#### Data for this exercise

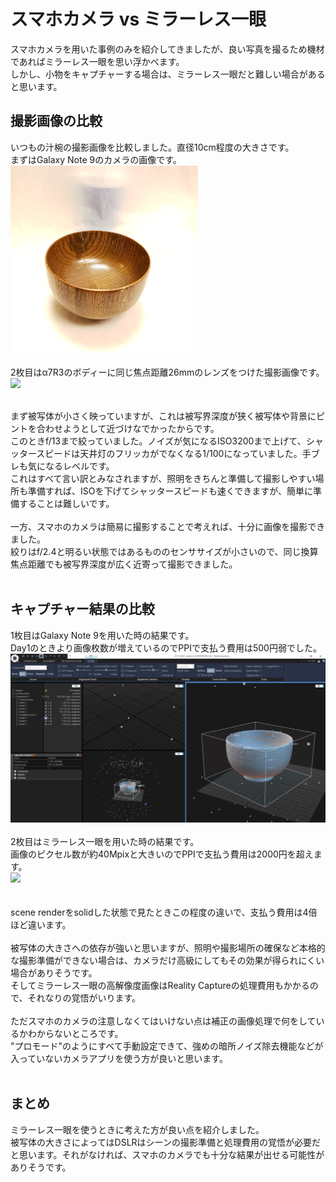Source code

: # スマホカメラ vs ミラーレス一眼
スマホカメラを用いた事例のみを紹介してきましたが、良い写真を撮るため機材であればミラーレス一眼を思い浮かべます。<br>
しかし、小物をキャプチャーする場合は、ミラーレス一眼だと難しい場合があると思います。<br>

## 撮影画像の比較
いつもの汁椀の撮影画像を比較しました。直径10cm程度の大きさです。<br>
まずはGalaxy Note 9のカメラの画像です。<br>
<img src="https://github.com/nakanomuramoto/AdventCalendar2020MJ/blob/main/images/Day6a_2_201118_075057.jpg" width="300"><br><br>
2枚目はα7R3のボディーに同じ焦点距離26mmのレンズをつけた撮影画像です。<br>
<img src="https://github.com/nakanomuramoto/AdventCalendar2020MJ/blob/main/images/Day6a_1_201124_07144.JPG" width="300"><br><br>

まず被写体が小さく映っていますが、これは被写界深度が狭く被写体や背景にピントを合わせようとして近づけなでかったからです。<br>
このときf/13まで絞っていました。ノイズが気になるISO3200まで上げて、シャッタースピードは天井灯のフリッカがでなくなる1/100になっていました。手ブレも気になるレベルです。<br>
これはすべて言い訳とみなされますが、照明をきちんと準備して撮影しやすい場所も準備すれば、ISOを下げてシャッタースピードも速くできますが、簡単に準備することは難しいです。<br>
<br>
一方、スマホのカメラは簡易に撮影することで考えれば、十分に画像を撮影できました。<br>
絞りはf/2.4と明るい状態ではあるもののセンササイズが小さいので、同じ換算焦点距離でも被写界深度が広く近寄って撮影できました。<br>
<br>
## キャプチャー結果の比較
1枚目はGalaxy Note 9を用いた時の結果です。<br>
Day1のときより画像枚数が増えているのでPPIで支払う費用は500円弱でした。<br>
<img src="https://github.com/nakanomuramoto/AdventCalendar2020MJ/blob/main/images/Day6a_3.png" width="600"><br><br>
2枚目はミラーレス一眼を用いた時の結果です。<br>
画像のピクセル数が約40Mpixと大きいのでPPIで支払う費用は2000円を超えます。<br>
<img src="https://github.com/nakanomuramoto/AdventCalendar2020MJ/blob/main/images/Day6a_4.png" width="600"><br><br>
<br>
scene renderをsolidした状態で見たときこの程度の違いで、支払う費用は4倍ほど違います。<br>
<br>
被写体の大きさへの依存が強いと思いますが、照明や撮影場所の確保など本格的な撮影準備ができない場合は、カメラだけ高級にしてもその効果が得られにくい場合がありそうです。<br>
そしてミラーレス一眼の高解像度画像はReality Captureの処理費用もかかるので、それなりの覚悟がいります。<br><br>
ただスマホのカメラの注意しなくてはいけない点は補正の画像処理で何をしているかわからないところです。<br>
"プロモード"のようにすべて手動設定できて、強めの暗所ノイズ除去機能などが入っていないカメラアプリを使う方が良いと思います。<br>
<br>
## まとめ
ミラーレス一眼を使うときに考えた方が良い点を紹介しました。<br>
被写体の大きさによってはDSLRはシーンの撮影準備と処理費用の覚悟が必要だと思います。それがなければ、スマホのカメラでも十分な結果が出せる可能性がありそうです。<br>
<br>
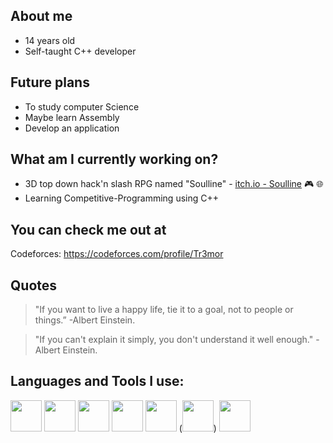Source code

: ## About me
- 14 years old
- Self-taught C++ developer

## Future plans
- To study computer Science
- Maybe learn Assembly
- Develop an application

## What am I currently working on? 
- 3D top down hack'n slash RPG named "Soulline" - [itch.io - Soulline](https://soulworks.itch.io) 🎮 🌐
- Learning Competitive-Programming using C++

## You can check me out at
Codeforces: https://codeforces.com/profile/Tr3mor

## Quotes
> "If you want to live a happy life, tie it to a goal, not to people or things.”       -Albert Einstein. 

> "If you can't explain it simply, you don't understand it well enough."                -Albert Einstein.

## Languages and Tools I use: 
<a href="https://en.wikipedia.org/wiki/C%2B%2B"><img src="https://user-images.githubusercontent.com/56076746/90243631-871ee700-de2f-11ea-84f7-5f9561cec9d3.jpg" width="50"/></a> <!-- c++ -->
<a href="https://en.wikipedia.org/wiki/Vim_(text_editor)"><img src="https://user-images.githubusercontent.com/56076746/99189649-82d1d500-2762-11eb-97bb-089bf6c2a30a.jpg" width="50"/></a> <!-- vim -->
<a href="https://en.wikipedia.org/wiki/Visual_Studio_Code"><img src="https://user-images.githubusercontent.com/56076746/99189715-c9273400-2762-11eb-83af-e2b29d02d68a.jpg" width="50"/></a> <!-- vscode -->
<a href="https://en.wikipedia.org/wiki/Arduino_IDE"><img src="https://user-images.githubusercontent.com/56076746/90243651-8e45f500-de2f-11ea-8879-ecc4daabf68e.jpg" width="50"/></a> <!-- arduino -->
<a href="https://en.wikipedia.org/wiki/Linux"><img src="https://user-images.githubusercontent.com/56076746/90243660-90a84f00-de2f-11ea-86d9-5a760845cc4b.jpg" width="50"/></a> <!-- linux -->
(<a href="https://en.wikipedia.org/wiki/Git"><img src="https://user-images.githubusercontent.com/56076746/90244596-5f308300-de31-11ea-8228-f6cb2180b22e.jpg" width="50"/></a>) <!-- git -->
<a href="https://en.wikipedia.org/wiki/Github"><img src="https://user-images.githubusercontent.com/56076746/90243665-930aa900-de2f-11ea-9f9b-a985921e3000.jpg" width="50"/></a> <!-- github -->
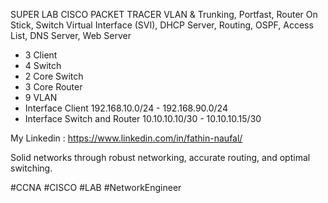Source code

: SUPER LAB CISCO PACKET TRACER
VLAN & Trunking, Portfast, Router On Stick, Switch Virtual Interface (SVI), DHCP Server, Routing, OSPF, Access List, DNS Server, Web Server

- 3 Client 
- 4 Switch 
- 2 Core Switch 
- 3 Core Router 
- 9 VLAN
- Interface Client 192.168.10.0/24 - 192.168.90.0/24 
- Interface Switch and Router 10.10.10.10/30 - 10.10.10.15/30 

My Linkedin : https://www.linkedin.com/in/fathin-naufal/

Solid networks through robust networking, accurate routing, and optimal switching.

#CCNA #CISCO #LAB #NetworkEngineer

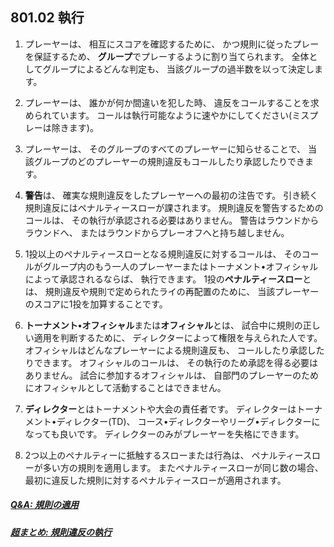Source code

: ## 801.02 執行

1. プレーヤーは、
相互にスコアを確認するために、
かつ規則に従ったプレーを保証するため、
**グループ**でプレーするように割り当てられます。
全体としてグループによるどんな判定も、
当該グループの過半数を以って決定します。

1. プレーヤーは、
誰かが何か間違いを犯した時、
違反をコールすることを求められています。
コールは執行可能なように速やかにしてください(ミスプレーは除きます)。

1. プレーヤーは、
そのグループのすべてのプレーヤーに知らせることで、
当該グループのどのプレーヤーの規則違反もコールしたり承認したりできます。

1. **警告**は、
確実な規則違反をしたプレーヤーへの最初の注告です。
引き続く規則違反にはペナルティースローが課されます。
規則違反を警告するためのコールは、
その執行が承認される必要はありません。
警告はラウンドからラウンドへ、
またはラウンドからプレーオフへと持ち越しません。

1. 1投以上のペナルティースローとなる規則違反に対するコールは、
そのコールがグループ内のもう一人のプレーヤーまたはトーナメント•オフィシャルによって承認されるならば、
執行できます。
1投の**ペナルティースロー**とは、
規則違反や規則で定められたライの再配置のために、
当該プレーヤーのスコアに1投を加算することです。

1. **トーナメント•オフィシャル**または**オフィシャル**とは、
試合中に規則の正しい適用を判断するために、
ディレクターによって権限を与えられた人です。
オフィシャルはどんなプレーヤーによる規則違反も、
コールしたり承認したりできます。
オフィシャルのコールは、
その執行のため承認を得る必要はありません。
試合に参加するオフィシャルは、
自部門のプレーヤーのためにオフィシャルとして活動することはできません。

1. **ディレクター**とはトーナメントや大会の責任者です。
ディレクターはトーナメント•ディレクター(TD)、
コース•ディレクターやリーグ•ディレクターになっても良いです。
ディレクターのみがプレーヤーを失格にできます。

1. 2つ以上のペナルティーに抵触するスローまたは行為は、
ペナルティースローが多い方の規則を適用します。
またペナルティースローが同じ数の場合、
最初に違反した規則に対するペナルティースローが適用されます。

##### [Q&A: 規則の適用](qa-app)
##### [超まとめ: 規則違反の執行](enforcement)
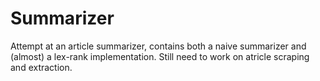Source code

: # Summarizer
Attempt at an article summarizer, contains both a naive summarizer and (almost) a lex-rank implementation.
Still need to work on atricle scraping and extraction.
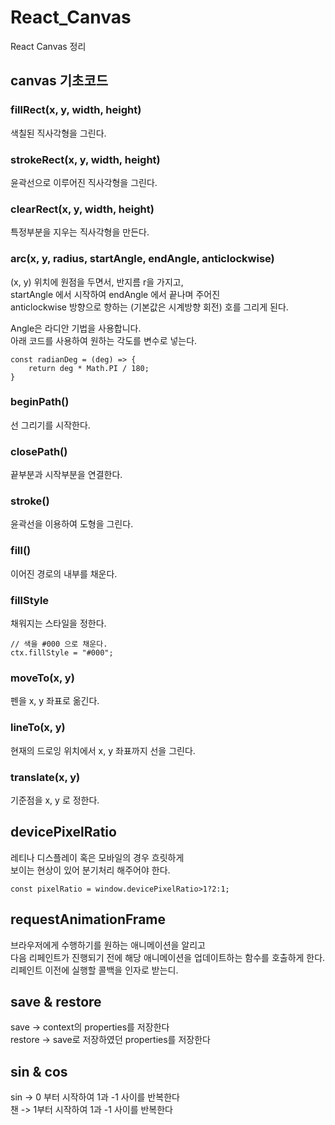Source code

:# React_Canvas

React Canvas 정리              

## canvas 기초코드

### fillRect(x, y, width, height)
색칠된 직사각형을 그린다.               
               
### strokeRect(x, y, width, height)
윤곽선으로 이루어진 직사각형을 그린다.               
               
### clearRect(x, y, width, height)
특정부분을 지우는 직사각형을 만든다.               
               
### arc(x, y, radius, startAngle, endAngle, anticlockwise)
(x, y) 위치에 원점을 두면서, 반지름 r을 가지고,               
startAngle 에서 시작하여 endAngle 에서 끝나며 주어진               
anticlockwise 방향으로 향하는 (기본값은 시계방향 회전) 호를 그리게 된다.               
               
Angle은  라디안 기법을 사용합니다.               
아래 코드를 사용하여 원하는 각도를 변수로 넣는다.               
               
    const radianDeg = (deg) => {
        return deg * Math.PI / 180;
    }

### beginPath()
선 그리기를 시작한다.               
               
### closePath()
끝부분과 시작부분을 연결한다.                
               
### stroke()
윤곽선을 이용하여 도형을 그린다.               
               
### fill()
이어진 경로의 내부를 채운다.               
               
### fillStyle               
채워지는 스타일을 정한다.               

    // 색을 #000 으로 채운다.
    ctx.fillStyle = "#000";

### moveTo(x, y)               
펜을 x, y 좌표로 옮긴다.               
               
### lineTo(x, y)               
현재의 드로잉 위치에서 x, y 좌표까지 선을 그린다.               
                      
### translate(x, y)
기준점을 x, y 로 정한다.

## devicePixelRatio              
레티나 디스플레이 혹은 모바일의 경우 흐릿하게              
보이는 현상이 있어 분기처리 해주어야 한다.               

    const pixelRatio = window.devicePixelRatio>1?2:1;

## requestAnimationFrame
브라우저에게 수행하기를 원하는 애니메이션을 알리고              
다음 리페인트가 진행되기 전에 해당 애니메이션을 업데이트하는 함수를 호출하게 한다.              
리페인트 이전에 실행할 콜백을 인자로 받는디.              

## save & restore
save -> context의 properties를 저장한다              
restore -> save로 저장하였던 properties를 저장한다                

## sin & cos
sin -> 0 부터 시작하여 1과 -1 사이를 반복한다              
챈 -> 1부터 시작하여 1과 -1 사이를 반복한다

########

> Exercise: Reproduce exactly the lines above starting at the line containing "scene renderをs" and ending at the line containing "- To study computer Science", including both, but not the pictures.

> Answer below:
scene renderをsolidした状態で見たときこの程度の違いで、支払う費用は4倍ほど違います。<br>
<br>
被写体の大きさへの依存が強いと思いますが、照明や撮影場所の確保など本格的な撮影準備ができない場合は、カメラだけ高級にしてもその効果が得られにくい場合がありそうです。<br>
そしてミラーレス一眼の高解像度画像はReality Captureの処理費用もかかるので、それなりの覚悟がいります。<br><br>
ただスマホのカメラの注意しなくてはいけない点は補正の画像処理で何をしているかわからないところです。<br>
"プロモード"のようにすべて手動設定できて、強めの暗所ノイズ除去機能などが入っていないカメラアプリを使う方が良いと思います。<br>
<br>
## まとめ
ミラーレス一眼を使うときに考えた方が良い点を紹介しました。<br>
被写体の大きさによってはDSLRはシーンの撮影準備と処理費用の覚悟が必要だと思います。それがなければ、スマホのカメラでも十分な結果が出せる可能性がありそうです。<br>
<br>
Source code

: ## About me
- 14 years old
- Self-taught C++ developer

## Future plans
- To study computer Science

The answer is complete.